Principal interlocuteur d’Alassane Ouattara (ADO) dans le cadre des discussions entamées le 11 novembre à l’hôtel du Golfe d’Abidjan, Henri Konan Bédié a durci sa position le 9 décembre, en contestant à nouveau publiquement la légalité du troisième mandat du chef de l’État. Il a proposé la mise en place d’un dialogue national afin de plancher sur l’organisation « d’élections notamment présidentielles, transparentes, crédibles et inclusives ». Un discours perçu comme une « déclaration de guerre » dans l’entourage présidentiel.
En coulisses, le patron du Parti démocratique de Côte d’Ivoire (PDCI), soutenu par l’ex-président Laurent Gbagbo – mais aussi par l’ancien patron du Credit suisse, Tidjane Thiam – portait ces dernières semaines déjà de nouvelles revendications bien plus tranchées, tout en maintenant le contact téléphonique avec le chef de l’État, qui le suspecte d’avoir tergiversé pour gagner du temps et maintenir le statu quo.
Menace de boycott
Selon nos informations, le « sphinx de Daoukro » continuait de solliciter une réforme de la Commission électorale indépendante (CEI) conformément à un arrêt de la Cour africaine des droits de l’homme, et un nouveau redécoupage électoral, en vue de l’organisation d’élections législatives inclusives.
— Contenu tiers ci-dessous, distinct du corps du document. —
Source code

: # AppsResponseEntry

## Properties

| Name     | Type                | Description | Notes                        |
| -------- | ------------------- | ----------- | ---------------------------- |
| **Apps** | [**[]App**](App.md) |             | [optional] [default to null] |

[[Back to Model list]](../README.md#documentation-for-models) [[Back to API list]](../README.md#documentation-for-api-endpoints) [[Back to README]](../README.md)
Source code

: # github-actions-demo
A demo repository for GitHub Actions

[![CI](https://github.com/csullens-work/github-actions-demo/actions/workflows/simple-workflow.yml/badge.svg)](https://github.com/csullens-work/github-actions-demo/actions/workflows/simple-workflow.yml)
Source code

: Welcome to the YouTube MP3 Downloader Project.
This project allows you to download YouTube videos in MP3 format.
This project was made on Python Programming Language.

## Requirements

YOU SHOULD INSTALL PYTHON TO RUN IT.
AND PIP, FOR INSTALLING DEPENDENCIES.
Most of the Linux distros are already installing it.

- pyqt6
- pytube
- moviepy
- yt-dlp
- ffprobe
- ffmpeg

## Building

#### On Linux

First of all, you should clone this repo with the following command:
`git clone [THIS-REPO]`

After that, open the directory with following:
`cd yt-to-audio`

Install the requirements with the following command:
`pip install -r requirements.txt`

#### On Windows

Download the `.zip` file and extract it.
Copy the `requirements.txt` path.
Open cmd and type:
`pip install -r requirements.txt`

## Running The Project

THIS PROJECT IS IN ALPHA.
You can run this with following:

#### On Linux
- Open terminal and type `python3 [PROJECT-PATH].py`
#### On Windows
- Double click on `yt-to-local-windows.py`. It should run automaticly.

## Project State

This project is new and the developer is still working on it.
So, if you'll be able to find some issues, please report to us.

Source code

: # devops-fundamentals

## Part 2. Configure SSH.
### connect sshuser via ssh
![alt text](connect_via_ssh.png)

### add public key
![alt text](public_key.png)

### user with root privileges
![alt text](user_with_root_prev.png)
Mais en privé, il confiait avoir boycotté la présidentielle du 31 octobre pour ne pas cautionner le troisième mandat du chef de l’État. Il suspectait l’entourage d’Alassane Ouattara de vouloir « lui attribuer 30 % des voix » lors du scrutin. Si aucun accord n’est trouvé avec ADO, il envisage d’ailleurs, avec Laurent Gbagbo, de boycotter les prochaines législatives de 2021.
Pour Henri Konan Bédié, la réconciliation a un « prix » : il conditionnait déjà ces derniers jours la réussite du dialogue en cours à la libération de l’ensemble des prisonniers issus du PDCI et du reste de l’opposition – une revendication qu’il a réaffirmé le 9 décembre. ADO lui avait explicitement répondu ne pouvoir « se substituer à la justice » et « décider à la place de cette dernière de libérer des personnes dont les cas sont en cours d’instruction et avant même qu’elles aient pu être jugées ».
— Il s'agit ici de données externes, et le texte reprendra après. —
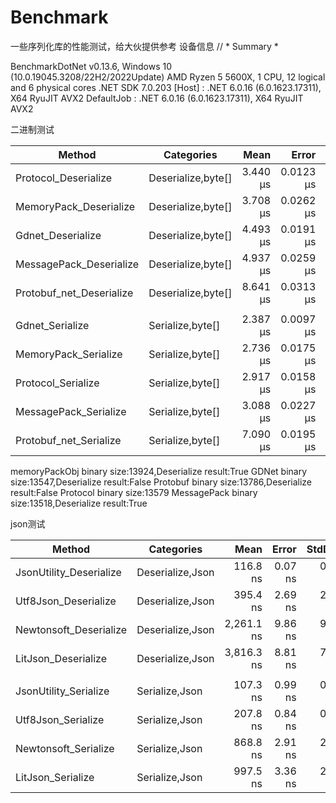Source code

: # Benchmark
一些序列化库的性能测试，给大伙提供参考
设备信息
// * Summary *

BenchmarkDotNet v0.13.6, Windows 10 (10.0.19045.3208/22H2/2022Update)
AMD Ryzen 5 5600X, 1 CPU, 12 logical and 6 physical cores
.NET SDK 7.0.203
  [Host]     : .NET 6.0.16 (6.0.1623.17311), X64 RyuJIT AVX2
  DefaultJob : .NET 6.0.16 (6.0.1623.17311), X64 RyuJIT AVX2

二进制测试

|                   Method |         Categories |     Mean |     Error |    StdDev |   Gen0 |   Gen1 | Allocated |
|------------------------- |------------------- |---------:|----------:|----------:|-------:|-------:|----------:|
|     Protocol_Deserialize | Deserialize,byte[] | 3.440 μs | 0.0123 μs | 0.0115 μs | 1.8959 | 0.1755 |   31720 B |
|   MemoryPack_Deserialize | Deserialize,byte[] | 3.708 μs | 0.0262 μs | 0.0232 μs | 1.7853 | 0.1450 |   29912 B |
|        Gdnet_Deserialize | Deserialize,byte[] | 4.493 μs | 0.0191 μs | 0.0178 μs | 1.9302 | 0.1831 |   32353 B |
|  MessagePack_Deserialize | Deserialize,byte[] | 4.937 μs | 0.0259 μs | 0.0242 μs | 1.7776 | 0.1755 |   29792 B |
| Protobuf_net_Deserialize | Deserialize,byte[] | 8.641 μs | 0.0313 μs | 0.0261 μs | 1.8311 | 0.1831 |   30864 B |
|                          |                    |          |           |           |        |        |           |
|          Gdnet_Serialize |   Serialize,byte[] | 2.387 μs | 0.0097 μs | 0.0081 μs | 0.8583 |      - |   14384 B |
|     MemoryPack_Serialize |   Serialize,byte[] | 2.736 μs | 0.0175 μs | 0.0163 μs | 0.8316 |      - |   13944 B |
|       Protocol_Serialize |   Serialize,byte[] | 2.917 μs | 0.0158 μs | 0.0140 μs | 0.8774 |      - |   14680 B |
|    MessagePack_Serialize |   Serialize,byte[] | 3.088 μs | 0.0227 μs | 0.0212 μs | 0.8049 |      - |   13544 B |
|   Protobuf_net_Serialize |   Serialize,byte[] | 7.090 μs | 0.0195 μs | 0.0173 μs | 0.0076 |      - |     128 B |

memoryPackObj binary size:13924,Deserialize result:True
GDNet binary size:13547,Deserialize result:False
Protobuf binary size:13786,Deserialize result:False
Protocol binary size:13579
MessagePack binary size:13518,Deserialize result:True


json测试

|                  Method |       Categories |       Mean |   Error |  StdDev |   Gen0 | Allocated |
|------------------------ |----------------- |-----------:|--------:|--------:|-------:|----------:|
| JsonUtility_Deserialize | Deserialize,Json |   116.8 ns | 0.07 ns | 0.07 ns | 0.0052 |      88 B |
|    Utf8Json_Deserialize | Deserialize,Json |   395.4 ns | 2.69 ns | 2.52 ns | 0.0138 |     232 B |
|  Newtonsoft_Deserialize | Deserialize,Json | 2,261.1 ns | 9.86 ns | 9.22 ns | 0.1564 |    2672 B |
|     LitJson_Deserialize | Deserialize,Json | 3,816.3 ns | 8.81 ns | 7.81 ns | 0.1984 |    3320 B |
|                         |                  |            |         |         |        |           |
|   JsonUtility_Serialize |   Serialize,Json |   107.3 ns | 0.99 ns | 0.92 ns | 0.0110 |     184 B |
|      Utf8Json_Serialize |   Serialize,Json |   207.8 ns | 0.84 ns | 0.79 ns | 0.0153 |     256 B |
|    Newtonsoft_Serialize |   Serialize,Json |   868.8 ns | 2.91 ns | 2.72 ns | 0.0935 |    1568 B |
|       LitJson_Serialize |   Serialize,Json |   997.5 ns | 3.36 ns | 2.81 ns | 0.0286 |     496 B |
« Surenchère » de l’opposition
De son côté, le chef de l’État exigeait déjà de lui la dissolution officielle du Conseil national de transition (CNT) et le retrait de l’appel à la désobéissance civile. Après avoir longtemps hésité, étant sous la pression de l’opposition, dont il est le porte-parole, HKB a finalement répondu favorablement.
De son côté, Laurent Gbagbo prépare son retour à Abidjan avant la fin de l’année contre l’avis d’Alassane Ouattara, qui souhaite attendre la fin de la procédure d’appel en cours devant la Cour pénale internationale (CPI). L’ancien président est sous le coup d’une condamnation à 20 ans de prison pour « braquage » de la BCEAO lors de la crise post-électorale de 2011. Une sentence qu’il réfute, tout en sachant qu’il lui sera difficile de rentrer dans son pays sans que les autorités n’aient donné leur accord à la CPI.
Alassane Ouattara, qui doit être investi le 14 décembre, estime que ses opposants sont dans la « surenchère » mais demeure persuadé qu’ils reviendront à de meilleurs sentiments.